The Dip As A Crime Scene

Was the collapse in PDVSA 2017 prices yesterday morning a result of investor jitters or market manipulation?

Original art by Mario Dávila

It was the kind of day that shortens bond traders’ lifespans. Midmorning, the day before a big principal amortization payment on PDVSA’s 2020 bond, the rumors of payment problems started flying and the shortest-to-maturity PDVSA 2017 bond’s price collapsed, falling more than five cents on the dollar to 88.

The rumors were fueled by a total absence of official information: radio silence from PDVSA and the Venezuelan state just at the most critical moment. By the end of the afternoon, they’d dissipated, and the bond had bounced all the way back up to 96.

Here’s the thing, though. Somebody bought that dip. Somebody made a lot of money buying that dip.

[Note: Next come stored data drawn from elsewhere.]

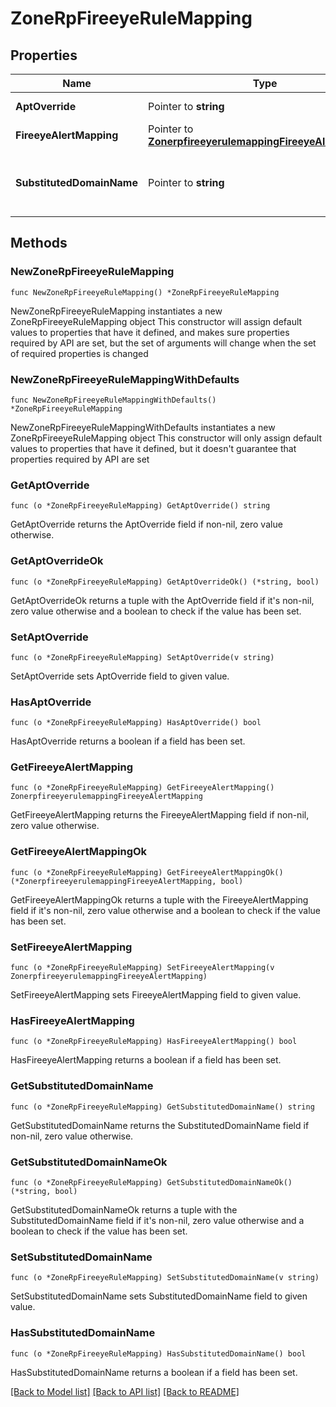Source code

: # ZoneRpFireeyeRuleMapping

## Properties

Name | Type | Description | Notes
------------ | ------------- | ------------- | -------------
**AptOverride** | Pointer to **string** | The override setting for APT alerts. | [optional] 
**FireeyeAlertMapping** | Pointer to [**ZonerpfireeyerulemappingFireeyeAlertMapping**](ZonerpfireeyerulemappingFireeyeAlertMapping.md) |  | [optional] 
**SubstitutedDomainName** | Pointer to **string** | The domain name to be substituted, this is applicable only when apt_override is set to \&quot;SUBSTITUTE\&quot;. | [optional] 

## Methods

### NewZoneRpFireeyeRuleMapping

`func NewZoneRpFireeyeRuleMapping() *ZoneRpFireeyeRuleMapping`

NewZoneRpFireeyeRuleMapping instantiates a new ZoneRpFireeyeRuleMapping object
This constructor will assign default values to properties that have it defined,
and makes sure properties required by API are set, but the set of arguments
will change when the set of required properties is changed

### NewZoneRpFireeyeRuleMappingWithDefaults

`func NewZoneRpFireeyeRuleMappingWithDefaults() *ZoneRpFireeyeRuleMapping`

NewZoneRpFireeyeRuleMappingWithDefaults instantiates a new ZoneRpFireeyeRuleMapping object
This constructor will only assign default values to properties that have it defined,
but it doesn't guarantee that properties required by API are set

### GetAptOverride

`func (o *ZoneRpFireeyeRuleMapping) GetAptOverride() string`

GetAptOverride returns the AptOverride field if non-nil, zero value otherwise.

### GetAptOverrideOk

`func (o *ZoneRpFireeyeRuleMapping) GetAptOverrideOk() (*string, bool)`

GetAptOverrideOk returns a tuple with the AptOverride field if it's non-nil, zero value otherwise
and a boolean to check if the value has been set.

### SetAptOverride

`func (o *ZoneRpFireeyeRuleMapping) SetAptOverride(v string)`

SetAptOverride sets AptOverride field to given value.

### HasAptOverride

`func (o *ZoneRpFireeyeRuleMapping) HasAptOverride() bool`

HasAptOverride returns a boolean if a field has been set.

### GetFireeyeAlertMapping

`func (o *ZoneRpFireeyeRuleMapping) GetFireeyeAlertMapping() ZonerpfireeyerulemappingFireeyeAlertMapping`

GetFireeyeAlertMapping returns the FireeyeAlertMapping field if non-nil, zero value otherwise.

### GetFireeyeAlertMappingOk

`func (o *ZoneRpFireeyeRuleMapping) GetFireeyeAlertMappingOk() (*ZonerpfireeyerulemappingFireeyeAlertMapping, bool)`

GetFireeyeAlertMappingOk returns a tuple with the FireeyeAlertMapping field if it's non-nil, zero value otherwise
and a boolean to check if the value has been set.

### SetFireeyeAlertMapping

`func (o *ZoneRpFireeyeRuleMapping) SetFireeyeAlertMapping(v ZonerpfireeyerulemappingFireeyeAlertMapping)`

SetFireeyeAlertMapping sets FireeyeAlertMapping field to given value.

### HasFireeyeAlertMapping

`func (o *ZoneRpFireeyeRuleMapping) HasFireeyeAlertMapping() bool`

HasFireeyeAlertMapping returns a boolean if a field has been set.

### GetSubstitutedDomainName

`func (o *ZoneRpFireeyeRuleMapping) GetSubstitutedDomainName() string`

GetSubstitutedDomainName returns the SubstitutedDomainName field if non-nil, zero value otherwise.

### GetSubstitutedDomainNameOk

`func (o *ZoneRpFireeyeRuleMapping) GetSubstitutedDomainNameOk() (*string, bool)`

GetSubstitutedDomainNameOk returns a tuple with the SubstitutedDomainName field if it's non-nil, zero value otherwise
and a boolean to check if the value has been set.

### SetSubstitutedDomainName

`func (o *ZoneRpFireeyeRuleMapping) SetSubstitutedDomainName(v string)`

SetSubstitutedDomainName sets SubstitutedDomainName field to given value.

### HasSubstitutedDomainName

`func (o *ZoneRpFireeyeRuleMapping) HasSubstitutedDomainName() bool`

HasSubstitutedDomainName returns a boolean if a field has been set.


[[Back to Model list]](../README.md#documentation-for-models) [[Back to API list]](../README.md#documentation-for-api-endpoints) [[Back to README]](../README.md)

And let’s be clear: these are not normal swings on the price of a bond maturing just a few days later. What the hell is going on?

The mad swings obviously suggest hanky-panky. Fueled by rampant uncertainty, they prey on jittery investors running on rumor-int. But then, if you happen to be well connected enough in the regime and to have access to real information, that’s the kind of jitter you can easily turn into a pile of cash.

How? Easy. Takes seven simple steps:

Step one: Take $8.8 million dollars out of your cocaine profits.

Step two: Start circulating rumors that PDVSA will not pay on time, even though you have material, nonpublic information that they will. 

Step three: Watch the bond price tumble all the way down to 88.

Step four: Take the $8.8 million and use them to buy bonds.

Step five: Start another rumor that PDVSA will pay after all.

Step six: Let the price recover, sell for $9.6 million that same afternoon.

Step seven: Spend the extra $800,000 on a half dozen new BMWs for your mistresses. While people starve.

Can I prove this is what happened yesterday?

No sir, I cannot.

But if you can see that price chart above and not be a little bit suspicious, you don’t know what kind of people run Venezuela.